Predicted m6A and m5C marks in honeybee larval transcriptomes imply functional differences in caste development

Female (diploid) honeybee (Apis mellifera) larvae are developmentally plastic and may become either queens or workers, depending on the nutritional stimuli received during the larval stages. Caste-specific diets activate distinct regulatory networks, leading to differential expression of coding and non-protein-coding genes, splicing variants, differences in the chromatin structures, and DNA methylation patterns, as well as variations in proteomic landscapes and the activity of key signaling pathways. Previous studies have reported the involvement of RNA epigenetics in honeybee caste fate.
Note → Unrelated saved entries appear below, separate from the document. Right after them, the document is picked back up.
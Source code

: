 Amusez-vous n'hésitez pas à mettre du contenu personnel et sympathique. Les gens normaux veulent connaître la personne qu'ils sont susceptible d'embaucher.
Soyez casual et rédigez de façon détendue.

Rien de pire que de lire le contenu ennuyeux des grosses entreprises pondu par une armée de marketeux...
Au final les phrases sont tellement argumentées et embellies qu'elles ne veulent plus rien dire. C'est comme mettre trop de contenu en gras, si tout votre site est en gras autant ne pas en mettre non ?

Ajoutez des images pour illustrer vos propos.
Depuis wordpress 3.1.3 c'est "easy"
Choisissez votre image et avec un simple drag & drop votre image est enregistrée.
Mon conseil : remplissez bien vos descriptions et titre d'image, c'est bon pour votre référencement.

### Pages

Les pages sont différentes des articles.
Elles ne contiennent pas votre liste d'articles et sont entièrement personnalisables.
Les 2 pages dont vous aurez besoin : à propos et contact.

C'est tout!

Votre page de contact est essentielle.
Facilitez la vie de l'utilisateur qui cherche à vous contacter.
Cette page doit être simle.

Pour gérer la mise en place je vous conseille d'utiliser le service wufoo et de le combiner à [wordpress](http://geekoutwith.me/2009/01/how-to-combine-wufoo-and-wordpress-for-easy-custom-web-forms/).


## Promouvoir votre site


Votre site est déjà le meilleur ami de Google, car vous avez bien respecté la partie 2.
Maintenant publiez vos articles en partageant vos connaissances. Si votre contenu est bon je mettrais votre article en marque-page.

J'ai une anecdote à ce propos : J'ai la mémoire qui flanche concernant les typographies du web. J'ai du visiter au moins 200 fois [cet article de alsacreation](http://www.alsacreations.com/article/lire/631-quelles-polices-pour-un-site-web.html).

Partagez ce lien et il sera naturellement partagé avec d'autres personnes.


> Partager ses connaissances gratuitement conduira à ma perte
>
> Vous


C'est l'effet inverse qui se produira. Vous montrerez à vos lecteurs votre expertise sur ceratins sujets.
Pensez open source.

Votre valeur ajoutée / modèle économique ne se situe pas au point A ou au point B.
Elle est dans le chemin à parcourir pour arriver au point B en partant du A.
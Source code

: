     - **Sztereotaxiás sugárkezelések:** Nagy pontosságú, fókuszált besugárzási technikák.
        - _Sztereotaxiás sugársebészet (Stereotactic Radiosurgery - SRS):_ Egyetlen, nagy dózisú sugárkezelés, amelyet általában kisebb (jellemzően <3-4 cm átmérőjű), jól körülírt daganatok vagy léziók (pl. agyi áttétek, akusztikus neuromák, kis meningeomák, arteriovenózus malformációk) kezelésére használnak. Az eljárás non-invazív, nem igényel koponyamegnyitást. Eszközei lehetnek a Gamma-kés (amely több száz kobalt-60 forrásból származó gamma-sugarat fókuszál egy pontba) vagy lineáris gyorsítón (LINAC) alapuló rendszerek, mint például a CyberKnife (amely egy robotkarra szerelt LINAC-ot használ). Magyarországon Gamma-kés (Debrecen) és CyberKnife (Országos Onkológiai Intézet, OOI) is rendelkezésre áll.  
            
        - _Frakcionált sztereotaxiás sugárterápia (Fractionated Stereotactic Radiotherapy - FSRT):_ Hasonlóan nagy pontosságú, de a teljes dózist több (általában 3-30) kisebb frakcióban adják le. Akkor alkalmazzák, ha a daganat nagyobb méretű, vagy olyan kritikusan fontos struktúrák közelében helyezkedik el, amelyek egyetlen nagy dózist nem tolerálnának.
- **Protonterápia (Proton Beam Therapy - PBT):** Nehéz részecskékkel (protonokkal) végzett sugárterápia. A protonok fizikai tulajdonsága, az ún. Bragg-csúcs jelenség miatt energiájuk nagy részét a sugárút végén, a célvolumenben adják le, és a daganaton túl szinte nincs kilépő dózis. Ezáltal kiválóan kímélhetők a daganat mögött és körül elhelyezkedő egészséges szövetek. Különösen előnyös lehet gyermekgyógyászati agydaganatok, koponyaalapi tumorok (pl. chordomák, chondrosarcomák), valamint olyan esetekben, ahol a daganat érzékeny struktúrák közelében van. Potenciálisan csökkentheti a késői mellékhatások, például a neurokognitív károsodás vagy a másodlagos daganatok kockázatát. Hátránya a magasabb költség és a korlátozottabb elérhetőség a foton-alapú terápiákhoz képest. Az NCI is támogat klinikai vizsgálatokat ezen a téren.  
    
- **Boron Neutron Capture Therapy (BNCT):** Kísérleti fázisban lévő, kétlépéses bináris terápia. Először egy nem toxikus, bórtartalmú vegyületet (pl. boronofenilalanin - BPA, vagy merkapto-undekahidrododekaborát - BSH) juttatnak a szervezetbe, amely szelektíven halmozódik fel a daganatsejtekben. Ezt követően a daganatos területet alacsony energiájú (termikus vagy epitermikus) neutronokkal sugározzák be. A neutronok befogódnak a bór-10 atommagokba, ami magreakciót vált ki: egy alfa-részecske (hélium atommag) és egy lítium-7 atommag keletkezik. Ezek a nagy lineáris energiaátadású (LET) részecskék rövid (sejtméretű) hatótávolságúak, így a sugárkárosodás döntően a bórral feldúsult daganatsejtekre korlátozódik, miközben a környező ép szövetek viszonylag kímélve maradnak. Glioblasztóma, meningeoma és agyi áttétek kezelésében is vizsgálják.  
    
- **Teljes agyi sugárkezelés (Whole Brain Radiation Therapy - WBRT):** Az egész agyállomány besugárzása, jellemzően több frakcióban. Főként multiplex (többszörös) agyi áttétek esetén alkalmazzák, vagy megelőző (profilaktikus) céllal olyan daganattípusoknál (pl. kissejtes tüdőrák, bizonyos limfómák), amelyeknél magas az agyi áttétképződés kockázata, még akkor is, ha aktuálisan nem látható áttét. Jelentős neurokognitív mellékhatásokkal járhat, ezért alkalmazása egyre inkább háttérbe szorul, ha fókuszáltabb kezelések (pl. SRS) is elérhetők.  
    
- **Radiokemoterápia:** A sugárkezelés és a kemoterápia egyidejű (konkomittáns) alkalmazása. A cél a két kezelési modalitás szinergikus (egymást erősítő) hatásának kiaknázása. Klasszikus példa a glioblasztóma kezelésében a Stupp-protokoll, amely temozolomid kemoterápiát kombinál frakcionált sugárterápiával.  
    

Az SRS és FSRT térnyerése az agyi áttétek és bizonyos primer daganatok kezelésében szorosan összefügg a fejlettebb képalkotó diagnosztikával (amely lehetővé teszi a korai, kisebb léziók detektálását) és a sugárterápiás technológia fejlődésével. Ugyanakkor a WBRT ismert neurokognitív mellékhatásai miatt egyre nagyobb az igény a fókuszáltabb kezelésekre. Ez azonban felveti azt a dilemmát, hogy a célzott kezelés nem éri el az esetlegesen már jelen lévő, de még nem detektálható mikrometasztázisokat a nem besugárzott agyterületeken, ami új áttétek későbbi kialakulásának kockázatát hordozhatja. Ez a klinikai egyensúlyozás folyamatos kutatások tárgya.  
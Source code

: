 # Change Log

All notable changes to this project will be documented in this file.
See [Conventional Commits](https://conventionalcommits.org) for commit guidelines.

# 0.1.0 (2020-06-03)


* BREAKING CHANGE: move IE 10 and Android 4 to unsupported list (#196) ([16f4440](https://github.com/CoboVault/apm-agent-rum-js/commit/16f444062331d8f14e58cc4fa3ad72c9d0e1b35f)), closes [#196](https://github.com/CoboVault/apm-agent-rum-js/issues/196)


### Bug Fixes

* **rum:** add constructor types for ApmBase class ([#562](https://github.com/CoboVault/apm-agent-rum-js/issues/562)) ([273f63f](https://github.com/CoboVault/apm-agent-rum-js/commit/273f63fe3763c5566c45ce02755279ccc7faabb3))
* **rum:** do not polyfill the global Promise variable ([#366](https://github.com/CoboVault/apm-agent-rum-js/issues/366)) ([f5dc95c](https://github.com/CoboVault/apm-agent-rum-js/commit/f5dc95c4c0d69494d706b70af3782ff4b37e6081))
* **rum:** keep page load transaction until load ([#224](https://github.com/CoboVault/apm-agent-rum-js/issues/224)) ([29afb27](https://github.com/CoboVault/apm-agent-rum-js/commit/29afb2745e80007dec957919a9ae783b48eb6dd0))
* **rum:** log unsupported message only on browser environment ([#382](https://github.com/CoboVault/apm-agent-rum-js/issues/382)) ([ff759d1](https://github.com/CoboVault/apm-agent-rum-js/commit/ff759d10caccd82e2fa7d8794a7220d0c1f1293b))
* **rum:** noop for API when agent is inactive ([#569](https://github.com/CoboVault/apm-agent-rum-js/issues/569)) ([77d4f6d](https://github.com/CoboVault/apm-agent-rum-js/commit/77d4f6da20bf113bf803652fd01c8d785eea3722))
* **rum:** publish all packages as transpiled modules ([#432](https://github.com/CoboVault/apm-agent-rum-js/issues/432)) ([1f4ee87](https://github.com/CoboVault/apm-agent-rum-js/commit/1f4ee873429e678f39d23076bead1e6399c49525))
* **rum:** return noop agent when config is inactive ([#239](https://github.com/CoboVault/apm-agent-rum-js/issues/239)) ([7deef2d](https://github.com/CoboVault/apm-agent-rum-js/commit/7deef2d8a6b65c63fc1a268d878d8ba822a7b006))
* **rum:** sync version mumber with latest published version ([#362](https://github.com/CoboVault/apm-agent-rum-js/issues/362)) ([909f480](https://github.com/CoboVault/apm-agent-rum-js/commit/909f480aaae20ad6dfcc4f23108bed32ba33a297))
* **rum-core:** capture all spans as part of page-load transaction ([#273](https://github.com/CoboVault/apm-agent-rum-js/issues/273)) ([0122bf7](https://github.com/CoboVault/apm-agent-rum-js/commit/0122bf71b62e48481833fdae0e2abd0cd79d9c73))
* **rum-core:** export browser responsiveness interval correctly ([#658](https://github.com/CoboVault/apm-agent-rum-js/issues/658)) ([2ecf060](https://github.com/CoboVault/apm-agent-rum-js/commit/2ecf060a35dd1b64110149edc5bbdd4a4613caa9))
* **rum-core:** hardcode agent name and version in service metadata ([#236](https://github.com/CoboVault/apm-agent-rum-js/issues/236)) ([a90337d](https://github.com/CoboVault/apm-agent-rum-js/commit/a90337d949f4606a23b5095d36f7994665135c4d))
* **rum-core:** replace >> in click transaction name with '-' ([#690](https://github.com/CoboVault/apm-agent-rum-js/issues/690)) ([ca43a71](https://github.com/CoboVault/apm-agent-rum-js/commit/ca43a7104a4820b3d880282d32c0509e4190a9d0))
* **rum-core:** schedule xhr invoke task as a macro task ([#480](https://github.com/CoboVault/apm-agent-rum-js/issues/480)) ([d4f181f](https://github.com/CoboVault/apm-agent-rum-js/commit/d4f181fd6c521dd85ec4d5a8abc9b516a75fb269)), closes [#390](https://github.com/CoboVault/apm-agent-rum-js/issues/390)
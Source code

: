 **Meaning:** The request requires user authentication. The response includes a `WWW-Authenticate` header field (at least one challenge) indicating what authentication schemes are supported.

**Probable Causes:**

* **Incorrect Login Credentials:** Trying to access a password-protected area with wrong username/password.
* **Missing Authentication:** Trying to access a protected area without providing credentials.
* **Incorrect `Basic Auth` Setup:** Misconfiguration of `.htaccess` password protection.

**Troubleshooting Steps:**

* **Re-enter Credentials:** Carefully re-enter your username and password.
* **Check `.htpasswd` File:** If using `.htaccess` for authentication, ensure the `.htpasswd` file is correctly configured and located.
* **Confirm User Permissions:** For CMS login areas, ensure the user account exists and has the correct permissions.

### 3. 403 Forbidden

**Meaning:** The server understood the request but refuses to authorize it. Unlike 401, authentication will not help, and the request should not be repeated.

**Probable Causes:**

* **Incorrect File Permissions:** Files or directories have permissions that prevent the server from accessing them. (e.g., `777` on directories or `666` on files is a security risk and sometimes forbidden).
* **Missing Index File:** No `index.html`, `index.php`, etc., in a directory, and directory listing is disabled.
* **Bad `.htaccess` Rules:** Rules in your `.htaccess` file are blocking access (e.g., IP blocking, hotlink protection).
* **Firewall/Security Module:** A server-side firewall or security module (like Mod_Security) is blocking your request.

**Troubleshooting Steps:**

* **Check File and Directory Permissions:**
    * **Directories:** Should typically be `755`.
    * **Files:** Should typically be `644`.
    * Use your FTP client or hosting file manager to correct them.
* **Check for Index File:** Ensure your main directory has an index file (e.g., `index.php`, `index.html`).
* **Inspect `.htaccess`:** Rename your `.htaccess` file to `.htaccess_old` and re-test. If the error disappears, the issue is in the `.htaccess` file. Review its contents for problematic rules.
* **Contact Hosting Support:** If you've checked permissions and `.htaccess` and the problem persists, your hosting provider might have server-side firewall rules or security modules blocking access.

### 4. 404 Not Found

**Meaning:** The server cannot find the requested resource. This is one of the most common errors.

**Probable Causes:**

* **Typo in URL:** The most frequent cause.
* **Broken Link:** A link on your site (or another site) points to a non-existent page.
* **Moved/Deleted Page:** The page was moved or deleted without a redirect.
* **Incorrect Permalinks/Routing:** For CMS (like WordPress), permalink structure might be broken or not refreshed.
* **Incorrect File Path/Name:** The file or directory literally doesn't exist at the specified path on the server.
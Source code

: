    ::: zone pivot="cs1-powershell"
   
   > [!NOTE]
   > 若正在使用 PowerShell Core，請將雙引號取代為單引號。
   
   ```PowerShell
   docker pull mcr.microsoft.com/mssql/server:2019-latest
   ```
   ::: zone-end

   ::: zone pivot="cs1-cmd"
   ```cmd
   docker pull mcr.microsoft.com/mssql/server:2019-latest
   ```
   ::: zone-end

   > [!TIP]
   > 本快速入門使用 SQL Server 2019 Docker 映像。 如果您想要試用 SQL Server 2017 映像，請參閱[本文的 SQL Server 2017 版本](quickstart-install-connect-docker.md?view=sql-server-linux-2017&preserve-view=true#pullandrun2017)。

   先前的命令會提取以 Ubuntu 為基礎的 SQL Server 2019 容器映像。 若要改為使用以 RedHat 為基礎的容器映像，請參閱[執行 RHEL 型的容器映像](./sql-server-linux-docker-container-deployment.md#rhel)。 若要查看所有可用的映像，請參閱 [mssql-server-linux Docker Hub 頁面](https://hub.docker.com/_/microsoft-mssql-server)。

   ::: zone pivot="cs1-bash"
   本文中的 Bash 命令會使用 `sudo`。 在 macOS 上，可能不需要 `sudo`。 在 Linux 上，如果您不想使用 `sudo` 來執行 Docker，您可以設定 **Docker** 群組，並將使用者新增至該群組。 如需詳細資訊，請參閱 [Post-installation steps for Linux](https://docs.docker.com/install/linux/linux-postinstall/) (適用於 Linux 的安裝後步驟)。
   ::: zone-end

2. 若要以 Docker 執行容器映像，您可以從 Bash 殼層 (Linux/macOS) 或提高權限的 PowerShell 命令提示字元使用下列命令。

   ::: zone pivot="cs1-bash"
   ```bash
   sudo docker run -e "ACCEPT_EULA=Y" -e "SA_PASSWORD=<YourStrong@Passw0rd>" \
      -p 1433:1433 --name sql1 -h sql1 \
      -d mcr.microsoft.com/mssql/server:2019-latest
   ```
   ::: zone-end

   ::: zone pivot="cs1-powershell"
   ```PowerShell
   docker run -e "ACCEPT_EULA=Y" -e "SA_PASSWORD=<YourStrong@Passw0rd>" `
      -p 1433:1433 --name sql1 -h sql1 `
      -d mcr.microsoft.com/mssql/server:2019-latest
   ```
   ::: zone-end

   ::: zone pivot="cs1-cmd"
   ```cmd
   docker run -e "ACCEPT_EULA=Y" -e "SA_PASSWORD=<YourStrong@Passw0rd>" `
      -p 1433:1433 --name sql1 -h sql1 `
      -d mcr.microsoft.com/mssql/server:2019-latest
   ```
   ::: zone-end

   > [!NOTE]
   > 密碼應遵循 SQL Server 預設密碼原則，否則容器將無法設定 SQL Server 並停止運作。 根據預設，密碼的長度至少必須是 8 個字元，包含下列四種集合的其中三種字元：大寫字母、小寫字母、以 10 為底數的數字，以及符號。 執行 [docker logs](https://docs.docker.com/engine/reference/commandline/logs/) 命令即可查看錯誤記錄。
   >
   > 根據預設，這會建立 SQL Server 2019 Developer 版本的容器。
To further explore this and gain new insights on RNA modifications in caste diphenism, we predicted m⁶A and m⁵C RNA methylation sites in differentially expressed transcriptomes of the fourth instar larvae (L4) of queens and workers. We showed enriched functions among upregulated transcripts in L4 workers with predicted m⁶A and m⁵C sites, such as the metabolism of macromolecules and juvenile hormone synthesis. In L4 queens, these sites were predicted in upregulated transcripts that participate in mitochondrial energy metabolism, cytoskeletal organization, transport, and localization of molecules. Our findings add relevant information and novel perspectives on the potential role of the epitranscriptomic layer in the complex molecular interactions that guide the process of caste differentiation.